Commenting on the launch of the government’s consultation on a review of the Feed-in Tariffs (FiT) scheme for renewable energy, Mark Stewart, Baker Tilly’s Head of Infrastructure and Renewable Energy in Scotland said:
‘The Consultation on a review of the FiT scheme could spell the end of the solar industry in the UK, add to the difficulties in delivering an already fractious Hydro market and reduce support for onshore wind to effectively single small turbines.
Projects will become uncommercial for developers with tariffs at these proposed levels and for homeowners there will be no incentive to switch to green energy. There could now be a mad dash to complete renewable deals before the likely closure of the FiT scheme to new applicants post January 2016.

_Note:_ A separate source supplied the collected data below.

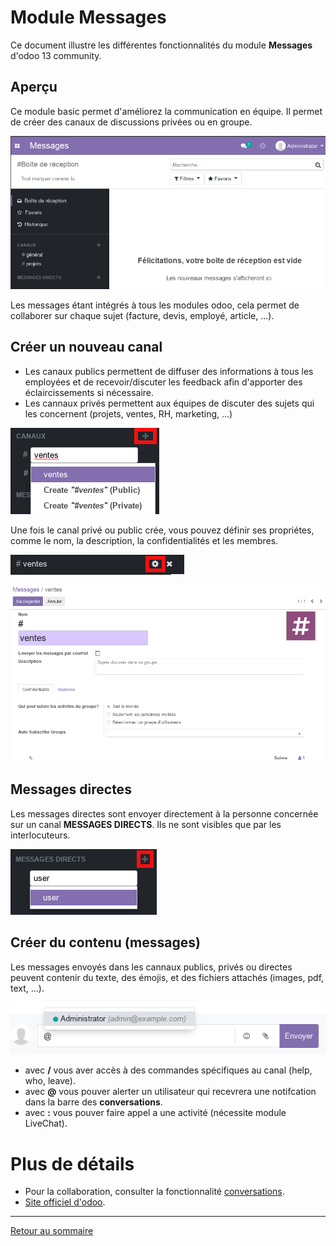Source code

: # Module Messages

Ce document illustre les différentes fonctionnalités du module **Messages** d'odoo 13 community. 

## Aperçu 

Ce module basic permet d'améliorez la communication en équipe. Il permet de créer des canaux de discussions privées ou en groupe.

![](./images/message-welcome.png)

Les messages étant intégrés à tous les modules odoo, cela permet de collaborer sur chaque sujet (facture, devis, employé, article, ...).

## Créer un nouveau canal 
- Les canaux publics permettent de diffuser des informations à tous les employées et de recevoir/discuter les feedback afin d'apporter des éclaircissements si nécessaire.
- Les cannaux privés permettent aux équipes de discuter des sujets qui les concernent (projets, ventes, RH, marketing, ...)

![](./images/message-create-channel.png)

Une fois le canal privé ou public crée, vous pouvez définir ses propriétes, comme le nom, la description, la confidentialités et les membres.

![](./images/message-set-channel-props.png)

![](./images/message-channel-props.png)

## Messages directes

Les messages directes sont envoyer directement à la personne concernée sur un canal **MESSAGES DIRECTS**. Ils ne sont visibles que par les interlocuteurs.

![](./images/message-new-direct.png)

## Créer du contenu (messages)

Les messages envoyés dans les cannaux publics, privés ou directes peuvent contenir du texte, des émojis, et des fichiers attachés (images, pdf, text, ...).

![](./images/message-content-call-user.png)

- avec **/** vous aver accès à des commandes spécifiques au canal (help, who, leave).
- avec **@** vous pouver alerter un utilisateur qui recevrera une notifcation dans la barre des **conversations**.
- avec **:** vous pouver faire appel a une activité (nécessite module LiveChat).

# Plus de détails 

- Pour la collaboration, consulter la fonctionnalité [conversations](./odoo-conversations.md).
- [Site officiel d'odoo](https://www.odoo.com/fr_FR/page/discuss).  

----
[Retour au sommaire](./odoo-deploy-guidelines-fr.md)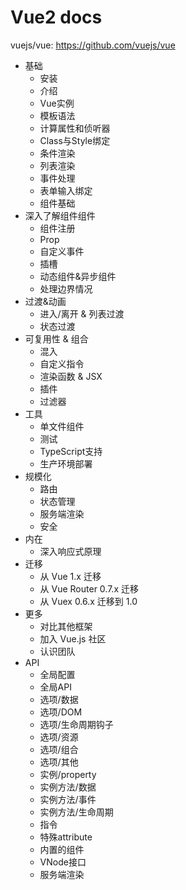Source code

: # Vue2 docs
vuejs/vue: https://github.com/vuejs/vue
- 基础
    - 安装
    - 介绍
    - Vue实例
    - 模板语法
    - 计算属性和侦听器
    - Class与Style绑定
    - 条件渲染
    - 列表渲染
    - 事件处理
    - 表单输入绑定
    - 组件基础
- 深入了解组件组件
    - 组件注册
    - Prop
    - 自定义事件
    - 插槽
    - 动态组件&异步组件
    - 处理边界情况
- 过渡&动画
    - 进入/离开 & 列表过渡
    - 状态过渡
- 可复用性 & 组合
    - 混入
    - 自定义指令
    - 渲染函数 & JSX
    - 插件
    - 过滤器
- 工具
    - 单文件组件
    - 测试
    - TypeScript支持
    - 生产环境部署
- 规模化
    - 路由
    - 状态管理
    - 服务端渲染
    - 安全
- 内在
    - 深入响应式原理
- 迁移
    - 从 Vue 1.x 迁移
    - 从 Vue Router 0.7.x 迁移
    - 从 Vuex 0.6.x 迁移到 1.0
- 更多
    - 对比其他框架
    - 加入 Vue.js 社区
    - 认识团队
- API
    - 全局配置
    - 全局API
    - 选项/数据
    - 选项/DOM
    - 选项/生命周期钩子
    - 选项/资源
    - 选项/组合
    - 选项/其他
    - 实例/property
    - 实例方法/数据
    - 实例方法/事件
    - 实例方法/生命周期
    - 指令
    - 特殊attribute
    - 内置的组件
    - VNode接口
    - 服务端渲染
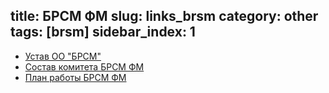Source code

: title: БРСМ ФМ
slug: links_brsm
category: other
tags: [brsm]
sidebar_index: 1
---

-   [Устав OO "БРСМ"](/files/ustav_brsm.doc)
-   [Состав комитета БРСМ ФМ](/files/commety_brsm.doc)
-   [План работы БРСМ ФМ](/files/brsm_plan.doc)
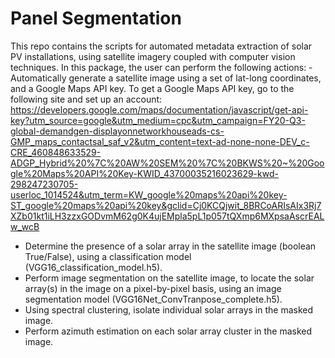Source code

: # Panel Segmentation

This repo contains the scripts for automated metadata extraction of solar PV installations, 
using satellite imagery coupled with computer vision techniques. In this package, the user
can perform the following actions:
-Automatically generate a satellite image using a set of lat-long coordinates, and a Google 
Maps API key. To get a Google Maps API key, go to the following site and set up an account:
https://developers.google.com/maps/documentation/javascript/get-api-key?utm_source=google&utm_medium=cpc&utm_campaign=FY20-Q3-global-demandgen-displayonnetworkhouseads-cs-GMP_maps_contactsal_saf_v2&utm_content=text-ad-none-none-DEV_c-CRE_460848633529-ADGP_Hybrid%20%7C%20AW%20SEM%20%7C%20BKWS%20~%20Google%20Maps%20API%20Key-KWID_43700035216023629-kwd-298247230705-userloc_1014524&utm_term=KW_google%20maps%20api%20key-ST_google%20maps%20api%20key&gclid=Cj0KCQjwit_8BRCoARIsAIx3Rj7XZb01kt1iLH3zzxGODvmM62g0K4ujEMpla5pL1p057tQXmp6MXpsaAscrEALw_wcB
- Determine the presence of a solar array in the satellite image (boolean True/False), using a 
classification model (VGG16_classification_model.h5).
- Perform image segmentation on the satellite image, to locate the solar array(s) in the 
image on a pixel-by-pixel basis, using an image segmentation model (VGG16Net_ConvTranpose_complete.h5).
- Using spectral clustering, isolate individual solar arrays in the masked image.
- Perform azimuth estimation on each solar array cluster in the masked image.





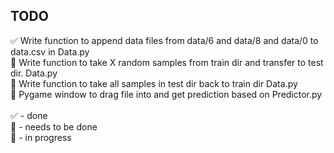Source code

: ## TODO
✅ Write function to append data files from data/6 and data/8 and data/0 to data.csv in Data.py<br>
🔳 Write function to take X random samples from train dir and transfer to test dir. Data.py<br>
🔳 Write function to take all samples in test dir back to train dir Data.py <br>
💬 Pygame window to drag file into and get prediction based on Predictor.py <br>
<br>
✅ - done <br>
🔳 - needs to be done<br>
💬 - in progress<br>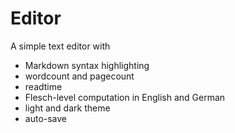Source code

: # Editor

A simple text editor with 
- Markdown syntax highlighting
- wordcount and pagecount
- readtime
- Flesch-level computation in English and German
- light and dark theme
- auto-save
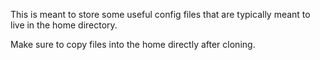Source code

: This is meant to store some useful config files that are typically meant to live in the home directory.

Make sure to copy files into the home directly after cloning.
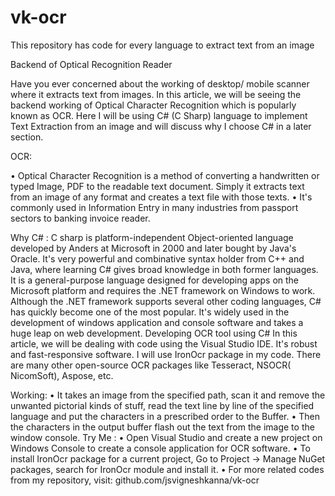 # vk-ocr
This repository has code for every language to extract text from an image

Backend of Optical Recognition Reader

Have you ever concerned about the working of desktop/ mobile scanner where it extracts text from images.
In this article, we will be seeing the backend working of Optical Character Recognition which is popularly known as OCR.
Here I will be using C# (C Sharp) language to implement Text Extraction from an image and will discuss why I choose C# in a later section.

OCR:

 

•	Optical Character Recognition is a method of converting a handwritten or typed Image, PDF to the readable text document. Simply it extracts text from an image of any format and creates a text file with those texts. 
•	It's commonly used in Information Entry in many industries from passport sectors to banking invoice reader. 

Why C# :
C sharp is platform-independent Object-oriented language developed by Anders at Microsoft in 2000 and later bought by Java's Oracle. It's very powerful and combinative syntax holder from C++ and Java, where learning C# gives broad knowledge in both former languages. It is a general-purpose language designed for developing apps on the Microsoft platform and requires the .NET framework on Windows to work. Although the .NET framework supports several other coding languages, C# has quickly become one of the most popular. It's widely used in the development of windows application and console software and takes a huge leap on web development. 
Developing OCR tool using C#
In this article, we will be dealing with code using the Visual Studio IDE. It's robust and fast-responsive software. I will use IronOcr package in my code. There are many other open-source OCR packages like Tesseract, NSOCR( NicomSoft), Aspose, etc.

Working:
•	It takes an image from the specified path, scan it and remove the unwanted pictorial kinds of stuff, read the text line by line of the specified language and put the characters in a prescribed order to the Buffer.
•	Then the characters in the output buffer flash out the text from the image to the window console.
Try Me :
•	Open Visual Studio and create a new project on Windows Console to create a console application for OCR software.
•	To install IronOcr package for a current project, Go to Project -> Manage NuGet packages, search for IronOcr module and install it.
•	For more related codes from my repository, visit: github.com/jsvigneshkanna/vk-ocr

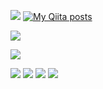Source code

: ![](https://komarev.com/ghpvc/?username=RikiKimura)
[![My Qiita posts](https://qiita-badge.apiapi.app/s/RKimura/posts.svg)](http://qiita.com/RKimura)

[![](https://github-profile-trophy.vercel.app/?username=RikiKimura&theme=dracula)](https://github.com/ryo-ma/github-profile-trophy)

![](http://github-profile-summary-cards.vercel.app/api/cards/profile-details?username=RikiKimura&theme=dracula) 

![](http://github-profile-summary-cards.vercel.app/api/cards/repos-per-language?username=RikiKimura&theme=dracula) 
![](http://github-profile-summary-cards.vercel.app/api/cards/most-commit-language?username=RikiKimura&theme=dracula) 
![](http://github-profile-summary-cards.vercel.app/api/cards/stats?username=RikiKimura&theme=dracula) 
![](http://github-profile-summary-cards.vercel.app/api/cards/productive-time?username=RikiKimura&theme=dracula&utcOffset=9) 

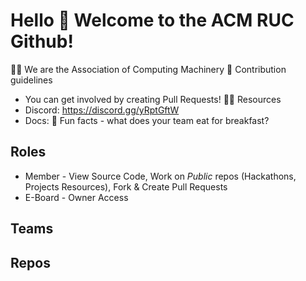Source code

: # Hello 👋 Welcome to the ACM RUC Github!

🙋‍♀️ We are the Association of Computing Machinery
🌈 Contribution guidelines
* You can get involved by creating Pull Requests!
👩‍💻 Resources
* Discord: https://discord.gg/yRptGftW
* Docs:
🍿 Fun facts - what does your team eat for breakfast?

## Roles
* Member - View Source Code, Work on *Public* repos (Hackathons, Projects Resources), Fork & Create Pull Requests
* E-Board - Owner Access

## Teams

## Repos


<!--

**Here are some ideas to get you started:**

🙋‍♀️ A short introduction - what is your organization all about?
🌈 Contribution guidelines - how can the community get involved?
👩‍💻 Useful resources - where can the community find your docs? Is there anything else the community should know?
🍿 Fun facts - what does your team eat for breakfast?
🧙 Remember, you can do mighty things with the power of [Markdown](https://docs.github.com/github/writing-on-github/getting-started-with-writing-and-formatting-on-github/basic-writing-and-formatting-syntax)
-->
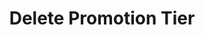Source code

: ---
title: Delete Promotion Tier
type: endpoint
category: 639ba2628407100061f5faac
slug: delete-promotion-tier
parentDoc: 639ba2658407100061f5fab0
hidden: false
order: 5
---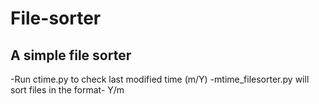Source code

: # File-sorter
A simple file sorter
---

-Run ctime.py to check last modified time (m/Y)
-mtime_filesorter.py will sort files in the format- Y/m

The raft of changes proposed by the government over the last few months - not just the latest FiT consultation - will, if enacted, effectively unwind a decade of progress and end the renewable energy revolution in the UK just as it hits record levels of deployment.
Taken together, these proposals could lead to the demise of an industry which will in turn cost thousands of people their jobs.
This FiT consultation follows the restrictions already placed on onshore wind subsidies earlier this year with the early closure of the Renewables Obligation scheme from March 2016 and the announcement that onshore wind will not feature in future allocation rounds for Contracts for Difference (CfDs) post 2020. A final announcement on the future of CfD is due at the end of autumn which the industry awaits with bated breath.
A potential silver lining could be the re-classification of the Scottish Islands as 'offshore' for future CfD allocation rounds (with a higher tariff to compensate the cost of the interconnector) which would at least allow some significant developments to go ahead in the windiest parts of Scotland.
In the global fight for finance, the UK will lose out in the short to medium term as investors seek to deploy their funds in jurisdictions which are certain, stable and supportive of a long-term commitment to carbon reduction. The only certainty in the UK at the moment is the uncertainty and there are no signs of this changing.’